The billionaire investor on Monday told clients in a letter, seen by Reuters, that he would soon be releasing findings that his own investigation into the nutrition and weight loss company has turned up. So far, he said that he has shared those findings only with regulators.
“Our next presentation, among other issues, will include an analysis of the three principal sources of revenue growth for the company: Internet-based lead generation, nutrition clubs, and the company’s China operation,” Ackman wrote.
Herbalife prohibited “lead generation” methods to find new distributors at the end of June, but Ackman said the practices, promoted by the company’s top distributors, are still being used.
Herbalife spokeswoman Barbara Henderson said the company has no comment.
The battle over Herbalife as been one of Wall Street’s enduring dramas this year as it pitted Ackman against other prominent hedge fund managers including Carl Icahn, the company’s biggest shareholder.
A year ago Ackman called the company a pyramid scheme, something the company has vehemently denied, and he predicted the share price would sink to zero when regulators shut the company down.
ACKMAN STICKING WITH SHORT POSITION
Ackman also said he was sticking by his $1 billion bet short selling Herbalife’s stock which he made public a year ago and which has cost his $12 billion Pershing Square Capital Management as much as $700 million in losses, people familiar with the fund have estimated.
Herbalife’s stock price has surged 146 percent this year to $81.03, having gotten a sizable boost last week after accountants found no material change in the company’s reaudited financial statements.
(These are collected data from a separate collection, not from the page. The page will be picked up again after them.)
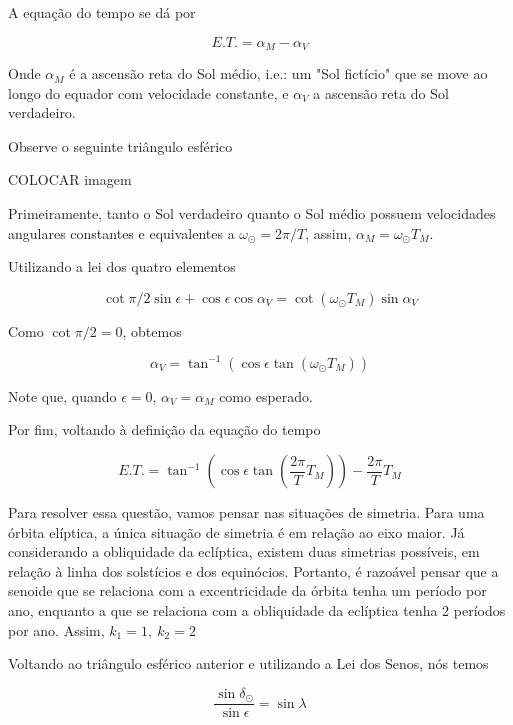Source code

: \documentclass[11pt]{article}
\begin{document}
\begin{pproblem}
\begin{pssolution*}{}{ }
    \begin{alternativas}
        \item A equação do tempo se dá por
        
        \[E.T. = \alpha_M - \alpha_V\]

        Onde \(\alpha_M\) é a ascensão reta do Sol médio, i.e.: um "Sol fictício" que se move ao longo do equador com velocidade constante, e \(\alpha_V\) a ascensão reta do Sol verdadeiro.

        Observe o seguinte triângulo esférico

        COLOCAR imagem

        Primeiramente, tanto o Sol verdadeiro quanto o Sol médio possuem velocidades angulares constantes e equivalentes a \(\omega_\odot = 2\pi/T\), assim, \(\alpha_M=\omega_\odot T_M\).

        Utilizando a lei dos quatro elementos

        \[\cot \pi/2 \sin\epsilon + \cos\epsilon\cos\alpha_V=\cot(\omega_\odot T_M)\sin\alpha_V\]

        Como \(\cot\pi/2 =0\), obtemos

        \[\alpha_V = \tan^{-1}(\cos\epsilon\tan(\omega_\odot T_M))\]

        Note que, quando \(\epsilon = 0\), \(\alpha_V = \alpha_M\) como esperado.

        Por fim, voltando à definição da equação do tempo

        \[\boxed{E.T. = \tan^{-1}\left(\cos\epsilon\tan\left(\frac{2\pi}{T} T_M\right)\right) - \frac{2\pi}{T}T_M}\]

        \item Para resolver essa questão, vamos pensar nas situações de simetria. Para uma órbita elíptica, a única situação de simetria é em relação ao eixo maior. Já considerando a obliquidade da eclíptica, existem duas simetrias possíveis, em relação à linha dos solstícios e dos equinócios. Portanto, é razoável pensar que a senoide que se relaciona com a excentricidade da órbita tenha um período por ano, enquanto a que se relaciona com a obliquidade da eclíptica tenha 2 períodos por ano. Assim, \(\boxed{k_1=1, \ k_2 = 2}\)
        
        \item Voltando ao triângulo esférico anterior e utilizando a Lei dos Senos, nós temos
        
        \[\frac{\sin\delta_\odot}{\sin\epsilon} = \sin\lambda\]


\end{alternativas}
\end{pssolution*}
\end{pproblem}
\end{document}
However, at the beginning of December, overall Ackman’s fund Pershing Square was up roughly 10 percent for the year and Ackman did not provide updated performance numbers in the letter.
Pershing Square restructured the Herbalife bet in the last few months as the share price kept rising.
“We continue to believe that our Herbalife short position offers an extremely compelling, and, as now structured, even greater asymmetric payoff than before because of the stock price’s substantial rise,” he wrote.
Herbalife, Ackman wrote, has spent tens of millions of dollars to discredit his hedge fund, trying most recently to persuade Pershing Square investors to redeem from the fund.
Investment bank “Moelis & Company even offered to stop this campaign if we would agree to no longer push our regulatory agenda and to refrain from any further public statements,” Ackman wrote. But he said he thinks Herbalife and Moelis may have quit their campaign “as a result of media scrutiny.”